From 2003 to 2006, Assange attended the University of Melbourne, mainly studying physics and mathematics and briefly studying philosophy and neuroscience. In most of his maths courses, he received the minimum “pass” grade. He did not graduate; the fact that his fellow students were doing research for Pentagon’s DARPA was reportedly a factor in motivating him to drop out and start WikiLeaks.
WikiLeaks
WikiLeaks was founded in 2006. That year, Assange wrote two essays setting out the philosophy behind WikiLeaks: “To radically shift regime behavior we must think clearly and boldly for if we have learned anything, it is that regimes do not want to be changed. We must think beyond those who have gone before us and discover technological changes that embolden us with ways to act in which our forebears could not.” In his blog he wrote, “the more secretive or unjust an organisation is, the more leaks induce fear and paranoia in its leadership and planning coterie…. Since unjust systems, by their nature, induce opponents, and in many places barely have the upper hand, mass leaking leaves them exquisitely vulnerable to those who seek to replace them with more open forms of governance.”
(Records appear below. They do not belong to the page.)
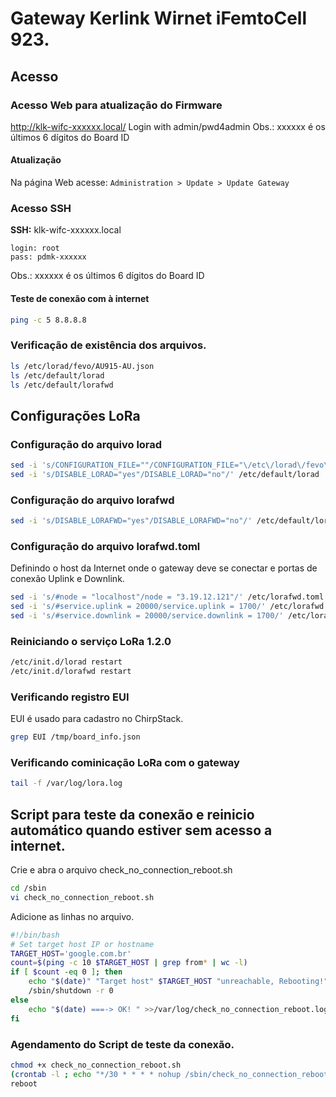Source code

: # Gateway Kerlink Wirnet iFemtoCell 923.

## Acesso

### Acesso Web para atualização do Firmware
http://klk-wifc-xxxxxx.local/
Login with admin/pwd4admin
Obs.: xxxxxx é os últimos 6 dígitos do Board ID

#### Atualização
Na página Web acesse: ```Administration > Update > Update Gateway```

### Acesso SSH
**SSH:** klk-wifc-xxxxxx.local
```
login: root
pass: pdmk-xxxxxx
```
Obs.: xxxxxx é os últimos 6 dígitos do Board ID

#### Teste de conexão com à internet
```bash
ping -c 5 8.8.8.8
```

### Verificação de existência dos arquivos.
```bash
ls /etc/lorad/fevo/AU915-AU.json
ls /etc/default/lorad
ls /etc/default/lorafwd
```

## Configurações LoRa

### Configuração do arquivo lorad
```bash
sed -i 's/CONFIGURATION_FILE=""/CONFIGURATION_FILE="\/etc\/lorad\/fevo\/AU915-AU.json"/' /etc/default/lorad
sed -i 's/DISABLE_LORAD="yes"/DISABLE_LORAD="no"/' /etc/default/lorad
```

### Configuração do arquivo lorafwd
```bash
sed -i 's/DISABLE_LORAFWD="yes"/DISABLE_LORAFWD="no"/' /etc/default/lorafwd
```

### Configuração do arquivo lorafwd.toml
Definindo o host da Internet onde o gateway deve se conectar e portas de conexão Uplink e Downlink.
```bash
sed -i 's/#node = "localhost"/node = "3.19.12.121"/' /etc/lorafwd.toml
sed -i 's/#service.uplink = 20000/service.uplink = 1700/' /etc/lorafwd.toml
sed -i 's/#service.downlink = 20000/service.downlink = 1700/' /etc/lorafwd.toml
```

### Reiniciando o serviço LoRa 1.2.0 
```bash
/etc/init.d/lorad restart
/etc/init.d/lorafwd restart
```

### Verificando registro EUI 
EUI é usado para cadastro no ChirpStack.
```bash
grep EUI /tmp/board_info.json
```

### Verificando cominicação LoRa com o gateway
```bash
tail -f /var/log/lora.log
```

## Script para teste da conexão e reinicio automático quando estiver sem acesso a internet.

Crie e abra o arquivo check_no_connection_reboot.sh
```bash
cd /sbin
vi check_no_connection_reboot.sh 
```

Adicione as linhas no arquivo.
```bash
#!/bin/bash
# Set target host IP or hostname
TARGET_HOST='google.com.br'
count=$(ping -c 10 $TARGET_HOST | grep from* | wc -l)
if [ $count -eq 0 ]; then
    echo "$(date)" "Target host" $TARGET_HOST "unreachable, Rebooting!" >>/var/log/check_no_connection_reboot.log
    /sbin/shutdown -r 0
else
    echo "$(date) ===-> OK! " >>/var/log/check_no_connection_reboot.log
fi
```

### Agendamento do Script de teste da conexão.
```bash
chmod +x check_no_connection_reboot.sh
(crontab -l ; echo "*/30 * * * * nohup /sbin/check_no_connection_reboot.sh") | crontab -
reboot
```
Assange is a prominent media spokesman on WikiLeaks’ behalf. While newspapers have described him as a “director” or “founder” of WikiLeaks, Assange has said, “I don’t call myself a founder”; he does describe himself as the editor in chief of WikiLeaks, and has stated that he has the final decision in the process of vetting documents submitted to the site. Assange says that WikiLeaks has released more classified documents than the rest of the world press combined: “That’s not something I say as a way of saying how successful we are – rather, that shows you the parlous state of the rest of the media. How is it that a team of five people has managed to release to the public more suppressed information, at that level, than the rest of the world press combined? It’s disgraceful.” He advocates a “transparent” and “scientific” approach to journalism, saying that “you can’t publish a paper on physics without the full experimental data and results; that should be the standard in journalism.” In 2006, CounterPunch called him “Australia’s most infamous former computer hacker.” The Age has called him “one of the most intriguing people in the world” and “internet’s freedom fighter.” Assange has called himself “extremely cynical”. He has been described as being largely self-taught and widely read on science and mathematics, and as thriving on intellectual battle.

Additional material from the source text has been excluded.